[Information]

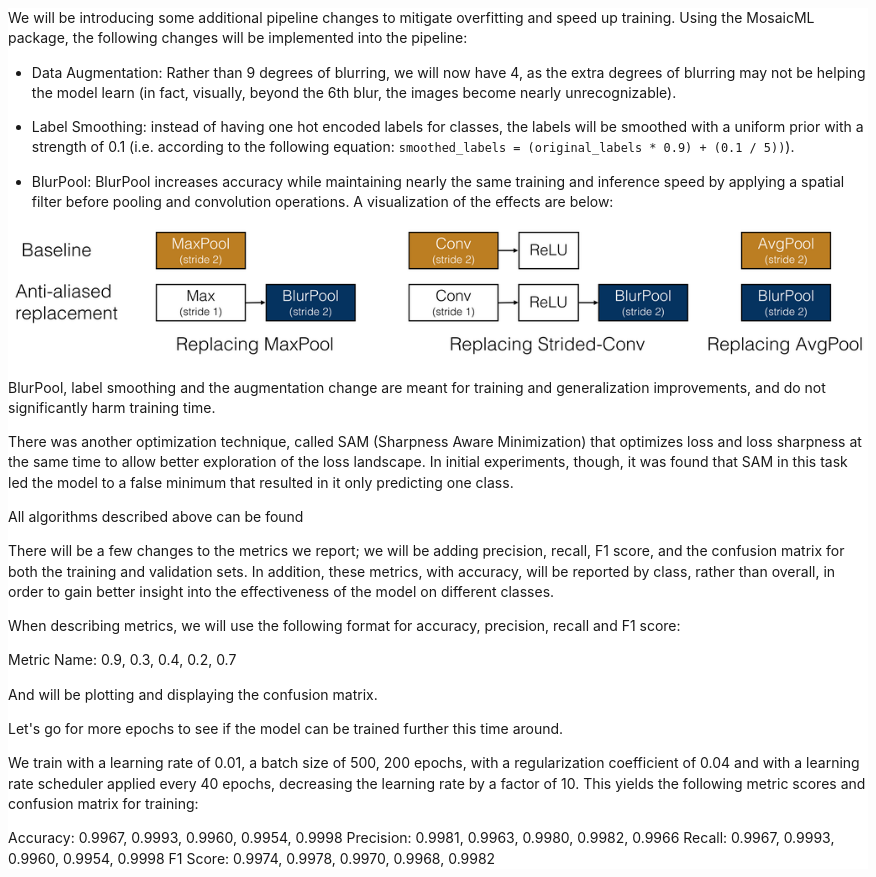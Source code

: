 We will be introducing some additional pipeline changes to mitigate overfitting and speed up training. Using the MosaicML package, the following changes will be implemented into the pipeline:

- Data Augmentation: Rather than 9 degrees of blurring, we will now have 4, as the extra degrees of blurring may not be helping the model learn (in fact, visually, beyond the 6th blur, the images become nearly unrecognizable).

- Label Smoothing: instead of having one hot encoded labels for classes, the labels will be smoothed with a uniform prior with a strength of 0.1 (i.e. according to the following equation: `smoothed_labels = (original_labels * 0.9) + (0.1 / 5))`). 

- BlurPool: BlurPool increases accuracy while maintaining nearly the same training and inference speed by applying a spatial filter before pooling and convolution operations. A visualization of the effects are below:

![BlurPool Image](./blurpoolimage.png)

BlurPool, label smoothing and the augmentation change are meant for training and generalization improvements, and do not significantly harm training time.

There was another optimization technique, called SAM (Sharpness Aware Minimization) that optimizes loss and loss sharpness at the same time to allow better exploration of the loss landscape. In initial experiments, though, it was found that SAM in this task led the model to a false minimum that resulted in it only predicting one class.

All algorithms described above can be found 

There will be a few changes to the metrics we report; we will be adding precision, recall, F1 score, and the confusion matrix for both the training and validation sets. In addition, these metrics, with accuracy, will be reported by class, rather than overall, in order to gain better insight into the effectiveness of the model on different classes.

When describing metrics, we will use the following format for accuracy, precision, recall and F1 score:

Metric Name: 0.9, 0.3, 0.4, 0.2, 0.7

And will be plotting and displaying the confusion matrix.

Let's go for more epochs to see if the model can be trained further this time around.

We train with a learning rate of 0.01, a batch size of 500, 200 epochs, with a regularization coefficient of 0.04 and with a learning rate scheduler applied every 40 epochs, decreasing the learning rate by a factor of 10. This yields the following metric scores and confusion matrix for training:

Accuracy: 0.9967, 0.9993, 0.9960, 0.9954, 0.9998
Precision: 0.9981, 0.9963, 0.9980, 0.9982, 0.9966
Recall: 0.9967, 0.9993, 0.9960, 0.9954, 0.9998
F1 Score: 0.9974, 0.9978, 0.9970, 0.9968, 0.9982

[/Information]

*Exercise:*
Starting with the first line of the data above and ending with the line containing "will be introducing", please restate every line exactly, leaving images out.

*Solution to the exercise:*
Source code

: We will be introducing some additional pipeline changes to mitigate overfitting and speed up training. Using the MosaicML package, the following changes will be implemented into the pipeline:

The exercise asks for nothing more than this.